The major banks have revised GDP estimates for the 2nd half of this year and start of next year to barely above 0%. But does that mean anything?

 I found this chart at Calculated Risk.

 Notice the tight correlation between the manufacturing indexes and recessions. It basically says that the “recovery that wasn’t for Main Street” is over.

 Of course, using the composite ISM isn’t the only way to predict a recession.

 When the probability model looked at data from a Thomson Reuters/University of Michigan survey, it found that the likelihood of a recession was 80 percent.

  Even more, the latter survey revealed that consumer confidence is at its lowest level since May 1980.

 So manufacturing is falling and consumers are even more discouraged than they were during the depths of the 2008 panic.

  ¿Qué más?

 Bloomberg uses the method of measuring YoY changes to real GDP. Their method has a striking accuracy rate.

 “Since 1948, every time the four-quarter change has fallen below 2 percent, the economy has entered a recession. It’s hard to argue against an indicator with such a long history of accuracy.”

 So what does that mean for employment?

Not good. Not good at all.

 Housing is sliding again.

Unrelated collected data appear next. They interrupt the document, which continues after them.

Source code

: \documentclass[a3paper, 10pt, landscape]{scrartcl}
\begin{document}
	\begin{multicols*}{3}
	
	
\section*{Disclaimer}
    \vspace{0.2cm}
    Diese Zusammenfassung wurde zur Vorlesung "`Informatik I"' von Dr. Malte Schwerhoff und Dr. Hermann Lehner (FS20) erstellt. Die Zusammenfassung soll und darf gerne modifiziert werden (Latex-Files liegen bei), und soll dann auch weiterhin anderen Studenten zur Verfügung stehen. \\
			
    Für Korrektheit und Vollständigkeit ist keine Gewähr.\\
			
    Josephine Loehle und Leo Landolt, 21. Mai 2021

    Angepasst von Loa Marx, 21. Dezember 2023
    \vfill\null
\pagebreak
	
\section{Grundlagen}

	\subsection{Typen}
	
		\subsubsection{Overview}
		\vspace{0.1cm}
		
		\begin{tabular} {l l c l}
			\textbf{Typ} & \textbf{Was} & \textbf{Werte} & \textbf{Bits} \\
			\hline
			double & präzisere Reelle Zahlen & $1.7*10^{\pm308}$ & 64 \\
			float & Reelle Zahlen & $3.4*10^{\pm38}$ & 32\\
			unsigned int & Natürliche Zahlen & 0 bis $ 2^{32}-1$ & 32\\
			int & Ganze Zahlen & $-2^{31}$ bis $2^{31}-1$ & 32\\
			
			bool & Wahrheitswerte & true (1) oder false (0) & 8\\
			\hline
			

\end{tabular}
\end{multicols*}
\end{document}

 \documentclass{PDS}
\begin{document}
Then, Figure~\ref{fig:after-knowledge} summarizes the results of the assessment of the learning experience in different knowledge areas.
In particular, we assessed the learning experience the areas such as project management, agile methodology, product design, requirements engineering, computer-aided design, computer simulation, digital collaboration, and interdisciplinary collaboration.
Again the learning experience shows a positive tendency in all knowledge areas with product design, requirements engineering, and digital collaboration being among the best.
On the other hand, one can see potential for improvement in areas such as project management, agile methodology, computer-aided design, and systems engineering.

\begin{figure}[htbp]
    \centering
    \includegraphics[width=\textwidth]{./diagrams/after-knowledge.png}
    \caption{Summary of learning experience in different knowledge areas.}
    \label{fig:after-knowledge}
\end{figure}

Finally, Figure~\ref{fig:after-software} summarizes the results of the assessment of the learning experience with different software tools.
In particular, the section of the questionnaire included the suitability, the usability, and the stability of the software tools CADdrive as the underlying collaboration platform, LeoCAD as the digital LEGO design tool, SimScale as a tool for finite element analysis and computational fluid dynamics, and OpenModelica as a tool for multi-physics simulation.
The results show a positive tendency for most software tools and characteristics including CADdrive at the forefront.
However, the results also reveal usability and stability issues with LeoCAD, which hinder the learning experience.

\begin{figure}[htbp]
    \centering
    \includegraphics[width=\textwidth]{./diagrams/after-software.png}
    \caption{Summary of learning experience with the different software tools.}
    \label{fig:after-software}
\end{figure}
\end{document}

The subprime bust is largely over, but the rest of the housing market hasn’t found a bottom yet. ¿Qué más?

 There are also indications of a double-dip on the consumer level. Small-business are cutting back hours and hiring less.

  It remains hard for people to get credit.

  Speaking of credit, banks’ trust in other banks is in a decline as well.

 Quite probably the most striking chart of all is this one. It reflects back on the article that started this essay.

 Just because a recession has ended doesn’t mean the Depression is over.

The Great Depression didn’t end when FDR took office in 1933 and the economy started growing again.

  And the end of the “Great Recession” in 2009 didn’t mean that the current Depression was over either.

 What we managed to do was to throw trillions of dollars at Wall Street to bail out the multi-millionaires that caused the mess and propping up the unsustainable status quo.

  Now that the trillions have been spent the economy is sliding back into decline, except this time we don’t have trillions more to throw at the problem.

  All that is left is either a) the public taking to the streets and forcing the politicians to enact real reforms, or b) continued public apathy and ever increasing suffering with dead-end austerity.

20 comments

Skip to comment form

    • gjohnsit on August 30, 2011 at 4:34 am
      Author

    Hang on. Here we go again.

    • BobbyK on August 30, 2011 at 5:56 pm

    We know how “ferocious” the Democratic party leadership is.

  1. … at Wall St. as we might wish ~ the Fed can just make more. The problem is not that, “Now that the trillions have been spent the economy is sliding back into decline, except this time we don’t have trillions more to throw at the problem.” … the problem is that the trillions thrown at Wall St. had nothing to do with the sluggish recovery we experienced.

    The sluggish recovery was driven by rising exports on the back of the exporter’s exchange rate and consumer durable goods spending, and a brief spell of catch up investment on projects deferred. What the federal stimulus mostly did was offset the decline in state and local spending, so the net stimulus effect was very small.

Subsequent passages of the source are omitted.